### Activity:
Every entry must be set down exactly in the answer; no pictures should appear.

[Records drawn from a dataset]
_ _ _

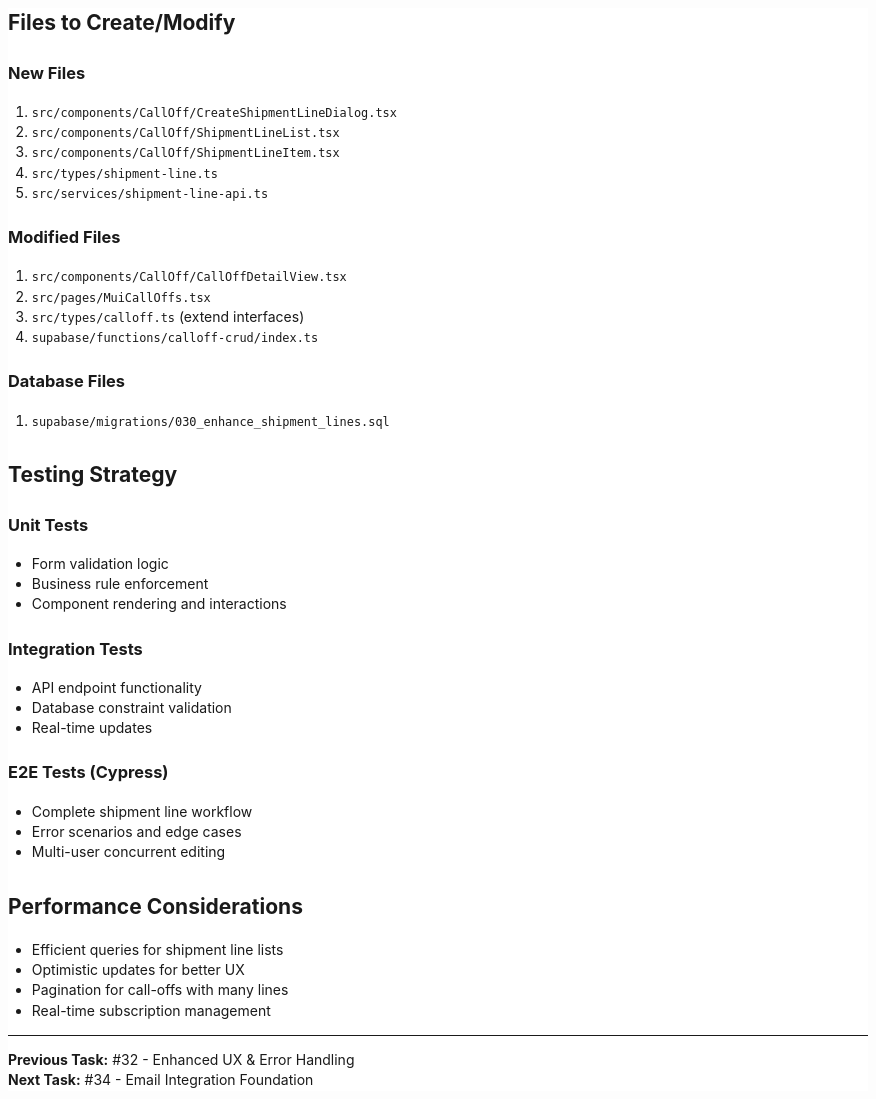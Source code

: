 ## Files to Create/Modify

### New Files
1. `src/components/CallOff/CreateShipmentLineDialog.tsx`
2. `src/components/CallOff/ShipmentLineList.tsx`
3. `src/components/CallOff/ShipmentLineItem.tsx`
4. `src/types/shipment-line.ts`
5. `src/services/shipment-line-api.ts`

### Modified Files
1. `src/components/CallOff/CallOffDetailView.tsx`
2. `src/pages/MuiCallOffs.tsx`
3. `src/types/calloff.ts` (extend interfaces)
4. `supabase/functions/calloff-crud/index.ts`

### Database Files
1. `supabase/migrations/030_enhance_shipment_lines.sql`

## Testing Strategy

### Unit Tests
- Form validation logic
- Business rule enforcement
- Component rendering and interactions

### Integration Tests
- API endpoint functionality
- Database constraint validation
- Real-time updates

### E2E Tests (Cypress)
- Complete shipment line workflow
- Error scenarios and edge cases
- Multi-user concurrent editing

## Performance Considerations

- Efficient queries for shipment line lists
- Optimistic updates for better UX
- Pagination for call-offs with many lines
- Real-time subscription management

---

**Previous Task:** #32 - Enhanced UX & Error Handling  
**Next Task:** #34 - Email Integration Foundation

_ _ _

### Solved problem:
Source code

: ## Files to Create/Modify

### New Files
1. `src/components/CallOff/CreateShipmentLineDialog.tsx`
2. `src/components/CallOff/ShipmentLineList.tsx`
3. `src/components/CallOff/ShipmentLineItem.tsx`
4. `src/types/shipment-line.ts`
5. `src/services/shipment-line-api.ts`

### Modified Files
1. `src/components/CallOff/CallOffDetailView.tsx`
2. `src/pages/MuiCallOffs.tsx`
3. `src/types/calloff.ts` (extend interfaces)
4. `supabase/functions/calloff-crud/index.ts`

### Database Files
1. `supabase/migrations/030_enhance_shipment_lines.sql`

## Testing Strategy

### Unit Tests
- Form validation logic
- Business rule enforcement
- Component rendering and interactions

### Integration Tests
- API endpoint functionality
- Database constraint validation
- Real-time updates

### E2E Tests (Cypress)
- Complete shipment line workflow
- Error scenarios and edge cases
- Multi-user concurrent editing

## Performance Considerations

- Efficient queries for shipment line lists
- Optimistic updates for better UX
- Pagination for call-offs with many lines
- Real-time subscription management

---

**Previous Task:** #32 - Enhanced UX & Error Handling  
**Next Task:** #34 - Email Integration Foundation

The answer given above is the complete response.